見出し画像

タイムスリップコップ【毎週ショートショートnote】

『タイムスリップはじめました。 1コップ✕✕✕円(時価)』
繁華街の裏通り、ぼったくりくさいバーの表に、うさんくさいチラシが貼ってある。
「シャチョーさんサービスするよ~」
ピンクのハッピの客引きが時代遅れなセリフと共に差し出したのは、そこらのコンビニで買った様なカップ酒だった。
「ワンコップ/時関ときぜき?」
「ワンコップ1時間ね。
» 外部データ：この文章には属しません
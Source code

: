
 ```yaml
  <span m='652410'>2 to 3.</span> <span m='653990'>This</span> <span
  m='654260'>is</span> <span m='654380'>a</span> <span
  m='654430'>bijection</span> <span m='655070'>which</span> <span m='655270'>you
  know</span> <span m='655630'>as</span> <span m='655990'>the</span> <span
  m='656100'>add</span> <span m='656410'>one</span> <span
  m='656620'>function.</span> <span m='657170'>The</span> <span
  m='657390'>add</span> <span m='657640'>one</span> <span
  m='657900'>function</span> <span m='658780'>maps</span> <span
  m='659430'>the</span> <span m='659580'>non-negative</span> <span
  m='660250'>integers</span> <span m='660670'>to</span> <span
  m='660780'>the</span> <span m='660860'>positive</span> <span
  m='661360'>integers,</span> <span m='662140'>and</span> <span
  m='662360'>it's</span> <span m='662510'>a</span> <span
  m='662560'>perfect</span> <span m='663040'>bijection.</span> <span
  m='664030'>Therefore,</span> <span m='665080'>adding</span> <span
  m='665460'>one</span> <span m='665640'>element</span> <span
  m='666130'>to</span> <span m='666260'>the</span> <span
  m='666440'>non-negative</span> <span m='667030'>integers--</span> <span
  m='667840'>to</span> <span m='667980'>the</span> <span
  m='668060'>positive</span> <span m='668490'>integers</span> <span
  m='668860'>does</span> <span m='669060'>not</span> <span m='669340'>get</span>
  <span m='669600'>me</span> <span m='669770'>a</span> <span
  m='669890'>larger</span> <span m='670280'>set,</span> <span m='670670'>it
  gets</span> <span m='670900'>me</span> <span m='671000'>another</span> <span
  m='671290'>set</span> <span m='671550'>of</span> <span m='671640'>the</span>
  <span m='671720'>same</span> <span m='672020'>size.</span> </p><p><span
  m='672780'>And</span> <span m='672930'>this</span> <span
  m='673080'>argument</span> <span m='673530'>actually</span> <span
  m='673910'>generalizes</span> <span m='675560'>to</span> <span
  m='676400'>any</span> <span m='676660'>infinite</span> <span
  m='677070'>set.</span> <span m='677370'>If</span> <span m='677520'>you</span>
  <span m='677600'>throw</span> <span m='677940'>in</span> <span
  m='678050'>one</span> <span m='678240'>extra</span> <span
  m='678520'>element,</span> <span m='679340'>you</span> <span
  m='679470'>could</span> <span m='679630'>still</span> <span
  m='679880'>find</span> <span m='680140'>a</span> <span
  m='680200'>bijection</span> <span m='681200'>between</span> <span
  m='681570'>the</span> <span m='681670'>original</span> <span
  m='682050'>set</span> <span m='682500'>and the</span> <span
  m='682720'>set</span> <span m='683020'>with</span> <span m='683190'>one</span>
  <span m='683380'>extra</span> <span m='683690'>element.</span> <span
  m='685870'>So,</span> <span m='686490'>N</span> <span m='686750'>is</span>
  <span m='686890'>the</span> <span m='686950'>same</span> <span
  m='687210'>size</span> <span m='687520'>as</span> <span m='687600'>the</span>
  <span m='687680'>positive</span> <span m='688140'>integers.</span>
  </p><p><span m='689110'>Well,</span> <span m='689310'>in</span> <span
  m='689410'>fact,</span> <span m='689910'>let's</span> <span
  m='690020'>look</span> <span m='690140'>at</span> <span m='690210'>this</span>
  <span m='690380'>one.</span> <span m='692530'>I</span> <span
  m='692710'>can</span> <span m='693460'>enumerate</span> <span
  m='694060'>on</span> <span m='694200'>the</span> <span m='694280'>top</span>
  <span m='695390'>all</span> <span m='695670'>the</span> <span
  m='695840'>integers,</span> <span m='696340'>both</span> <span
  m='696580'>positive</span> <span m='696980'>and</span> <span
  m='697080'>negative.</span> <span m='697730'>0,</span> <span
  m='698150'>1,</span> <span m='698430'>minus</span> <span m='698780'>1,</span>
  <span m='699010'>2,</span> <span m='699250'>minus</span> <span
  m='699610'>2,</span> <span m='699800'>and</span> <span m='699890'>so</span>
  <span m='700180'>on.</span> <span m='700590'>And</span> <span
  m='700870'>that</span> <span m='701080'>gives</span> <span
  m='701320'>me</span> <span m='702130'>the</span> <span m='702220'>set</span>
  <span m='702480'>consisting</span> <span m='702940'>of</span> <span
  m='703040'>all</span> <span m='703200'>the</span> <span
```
タイムサービス」

洒落しゃれか誤植か微妙だが、明らかなパクり商品。飲んだら警察にパクられるやつじゃないだろうか。

「毎度あり~!」
あまりの怪しさにうっかり買ってしまった。
さっさと証拠隠滅するに限る。ひと息にあおった途端、頭にズキッと衝撃が――


――1時間後。
路上で目覚めると、手には空のワンコップ。
何の事はない、一気飲みで酔っ払っただけだった。
時間を無駄にしたな。腹いせに蹴っ飛ばしたところで聞き覚えのある声。
「毎度あり~!」
そして蹴ったコップの延長線上には、見覚えのある後頭部が――。



副題:タイムスリップはじめました。